Pendekatan Co-Regulation Layak Diterapkan untuk Tata Kelola Internet

Perlu dibentuk badan yang mengatur kebijakan, mengawasi, dan mengendalikan konten internet.

Oleh:
Ady TD Achmad
Bacaan 2 Menit
Pendekatan <i>Co-Regulation</i> Layak Diterapkan untuk Tata Kelola Internet
Hukumonline

Masyarakat Indonesia sudah tidak asing lagi dengan internet. Saat ini masyarakat sangat mudah mengakses internet, hal ini tercermin dari banyaknya fasilitas seperti Wi-Fi di area publik. Namun, banyaknya masyarakat yang mengakses internet ternyata belum diimbangi dengan peraturan yang memadai untuk mengatur tata kelola internet.

 

Deputi Direktur Elsam, Wahyudi Djafar, mengatakan selama ini pemerintah menggunakan pendekatan direct regulation dalam mengatur sektor telekomunikasi, teknologi informasi, dan komunikasi. Pemerintah dominan dan memegang kuasa penuh dalam membentuk regulasi, pengawasan, dan pengendalian.

 

Tapi di beberapa sektor seperti pers, penyiaran, informasi publik, film dan telekomunikasi, Wahyudi melihat ada pendekatan lain yang digunakan yakni co-regulation. Suatu pendekatan yang melibatkan banyak aktor dalam membentuk regulasi dan pengawasan. Pada berbagai sektor itu dibentuk lembaga yang anggotanya terdiri dari banyak pemangku kepentingan antara lain unsur pemerintah, industri, dan masyarakat sipil. Misalnya, Dewan Pers, Komisi Informasi, dan Lembaga Sensor Film.

 

Untuk mengatur tata kelola konten internet, Wahyudi mengusulkan kepada pemerintah untuk menggunakan pendekatan co-regulation. Pengelolaan itu bisa dilakukan melalui sebuah badan independen yang bisa dibentuk melalui Peraturan Pemerintah (PP) dan teknisnya diatur dalam Peraturan Presiden (Perpres). Dengan begitu pemerintah tidak secara langsung campur tangan dalam tata kelola internet seperti pemblokiran konten atau pembatasan akses.

 

Bagi Wahyudi pengaturan tata kelola internet yang melibatkan banyak pemangku kepentingan itu selaras dengan amanat kovenan Sipol (ICCPR). Misalnya, Pasal 19 ayat (3) Kovenan memandatkan pembatasan dilakukan melalui UU atau peraturan yang secara formal diakui, dan dibentuk oleh pembentuk peraturan perundang-undangan yang sah.

 

Kemudian, memiliki tujuan yang sah, seperti keamanan nasional, ketertiban umum, kesehatan/moral publik, menjaga hak dan reputasi orang lain.
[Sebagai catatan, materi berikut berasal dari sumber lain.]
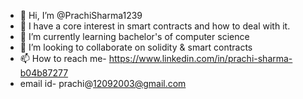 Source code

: - 👋 Hi, I’m @PrachiSharma1239
- 👀 I have a core interest in smart contracts and how to deal with it. 
- 🌱 I’m currently learning bachelor's of computer science
- 💞️ I’m looking to collaborate on solidity & smart contracts
- 📫 How to reach me- https://www.linkedin.com/in/prachi-sharma-b04b87277
-  email id- prachi@12092003@gmail.com


<!---
PrachiSharma1239/PrachiSharma1239 is a ✨ special ✨ repository because its `README.md` (this file) appears on your GitHub profile.
You can click the Preview link to take a look at your changes.
--->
Pembatasan itu harus dilakukan jika sangat diperlukan. Terakhir, prosedur pembatasan harus jelas, transparan dan akuntabel serta bisa diuji di pengadilan.

 

Oleh karenanya Wahyudi menekankan pentingnya pemerintah membentuk badan independen untuk mengatur tata kelola internet. Badan itu punya wewenang yang kuat sehingga keputusannya bisa digugat ke pengadilan (PTUN). Walau pembentukan badan itu bisa melalui PP dan Perpres, tapi idealnya diatur dalam UU, dimasukkan dalam revisi UU No.36 Tahun 1999 tentang Telekomunikasi.